**** DATASET RECORDS
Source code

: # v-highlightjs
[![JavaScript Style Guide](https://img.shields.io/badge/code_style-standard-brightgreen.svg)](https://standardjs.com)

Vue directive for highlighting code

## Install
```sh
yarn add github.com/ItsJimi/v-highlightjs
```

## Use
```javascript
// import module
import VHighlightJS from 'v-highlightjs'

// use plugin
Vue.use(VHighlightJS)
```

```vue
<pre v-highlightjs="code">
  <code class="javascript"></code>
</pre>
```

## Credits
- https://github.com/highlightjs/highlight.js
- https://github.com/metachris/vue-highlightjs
********
● PROMPT: Where a line in the entries holds the word "VHighlightJS", copy that line.

● RESPONSE:
import VHighlightJS from 'v-highlightjs'
Vue.use(VHighlightJS)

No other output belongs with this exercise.